ローリング・ウィンドウが結果を時間足依存にする理由
あるチャートの「ウィンドウ」には多くの小さなバーが含まれますが、別のチャートでは少ないものの大きなバーが含まれます。高値と安値は各時間足のバー構成の中で測定されるため、ウィンドウの極値が変わり得ます。この変化が、中間ステップと最終的な累積値を変えてしまいます。
簡単なシナリオによる証拠
同じ市場の挙動を、固定した1日として観察すると仮定します:
- 低い時間足では、その日は日中のスパイクや押し戻しが複数含まれるかもしれません。これらのスパイクは局所的な高値と安値を作り、ローリングの各ステップで使われる測定レンジを拡大または縮小させる可能性があります。

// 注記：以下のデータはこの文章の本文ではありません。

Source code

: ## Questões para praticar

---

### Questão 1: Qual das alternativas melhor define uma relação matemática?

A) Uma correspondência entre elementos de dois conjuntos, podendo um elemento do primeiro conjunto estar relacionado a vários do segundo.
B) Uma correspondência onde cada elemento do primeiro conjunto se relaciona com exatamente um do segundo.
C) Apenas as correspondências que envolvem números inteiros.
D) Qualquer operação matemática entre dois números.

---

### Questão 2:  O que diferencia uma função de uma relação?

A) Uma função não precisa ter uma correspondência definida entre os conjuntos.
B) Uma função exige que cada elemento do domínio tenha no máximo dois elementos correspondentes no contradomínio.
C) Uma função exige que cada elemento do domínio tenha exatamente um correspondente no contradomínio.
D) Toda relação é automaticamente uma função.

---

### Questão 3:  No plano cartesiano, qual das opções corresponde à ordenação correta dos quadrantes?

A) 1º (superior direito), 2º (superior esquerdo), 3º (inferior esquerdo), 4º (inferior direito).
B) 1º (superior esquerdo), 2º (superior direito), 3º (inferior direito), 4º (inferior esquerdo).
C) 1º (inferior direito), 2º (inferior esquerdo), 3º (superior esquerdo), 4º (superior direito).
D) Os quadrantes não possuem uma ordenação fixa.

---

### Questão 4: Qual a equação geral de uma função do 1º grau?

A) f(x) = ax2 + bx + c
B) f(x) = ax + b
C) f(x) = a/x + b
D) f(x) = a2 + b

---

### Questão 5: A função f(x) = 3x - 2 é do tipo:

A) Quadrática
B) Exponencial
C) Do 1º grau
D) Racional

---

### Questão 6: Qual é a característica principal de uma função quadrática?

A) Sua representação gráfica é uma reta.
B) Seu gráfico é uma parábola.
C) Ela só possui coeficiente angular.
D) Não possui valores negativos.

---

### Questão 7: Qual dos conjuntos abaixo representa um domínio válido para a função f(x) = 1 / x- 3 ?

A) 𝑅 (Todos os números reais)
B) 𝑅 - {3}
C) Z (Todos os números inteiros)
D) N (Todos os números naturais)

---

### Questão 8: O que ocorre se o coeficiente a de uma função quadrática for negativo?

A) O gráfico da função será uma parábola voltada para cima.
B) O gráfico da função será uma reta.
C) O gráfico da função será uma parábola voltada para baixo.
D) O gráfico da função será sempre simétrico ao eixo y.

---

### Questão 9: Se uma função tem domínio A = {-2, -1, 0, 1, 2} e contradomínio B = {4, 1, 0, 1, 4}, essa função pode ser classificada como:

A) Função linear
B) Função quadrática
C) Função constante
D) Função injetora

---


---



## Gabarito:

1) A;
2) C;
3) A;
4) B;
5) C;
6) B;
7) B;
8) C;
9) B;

- 高い時間足では、そうした日中の変動はより少ないバーに圧縮され、ローリング・ウィンドウに入る極端な高値・安値の頻度が下がる可能性があります。
重要な結果:指標は「連続した動き」から再計算されるのではなく、ローリングの見通し期間内のバーに基づく高値と安値から計算されます。そのため、低い時間足で行ったマス指数の解釈は、高い時間足の見方と異なることがあります。
制限とリスク
1) 観測と保有期間への感度
指標はローリング・ウィンドウに依存するため、評価は本質的に時間に縛られます。最新のバーが現在のウィンドウを十分に定義する前に指標を評価すると、その後追加されるバーによってウィンドウが延び、読みが後で変わる可能性があります。これにより、短い保有期間はノイズが多いように見えやすくなり、時間足のバーが更新されるにつれて解釈が変わることがあります。
2) データ集計が極値を変える
時間足が変わるとバーの構成が変わり、その結果、ローリング計算で支配的になる高値・安値が変わることがあります。これは失敗モードです。時間足をまたいで「同じ」シグナルを比較しているつもりでも、実際には異なる入力を与えているだけかもしれません。
3) 予測的な有用性が保証されない
数学が一貫していても、計算された指標値と将来の結果の関係が保証されるわけではありません。市場環境、取引コスト、執行の詳細、そして管轄ごとのルールなどが実際の結果に影響し得ます。過去の関係は将来のパフォーマンスを示すものではありません。
検証と次の質問
時間足の影響を独立して検証するには、時間足だけを変えることで、同じルールと前提を使います:
- 同じ過去のウィンドウに対して、少なくとも2つの異なる時間足でマス指数を再計算する。
- 最終値だけでなく、中間の構成要素がどう反応するかを比較する。
- 大きなスイングの後に指標がどれくらい速く変化するかに注目する。これは、観測と保有期間の感度に直結します。
次に、検証の違いが、指標の見通し(lookback)設定を変えた場合と、チャートの時間足だけを変えた場合でどうなるかを確認することを考えてください。両方が変わると、違いを特定して時間足に帰属させるのが難しくなります。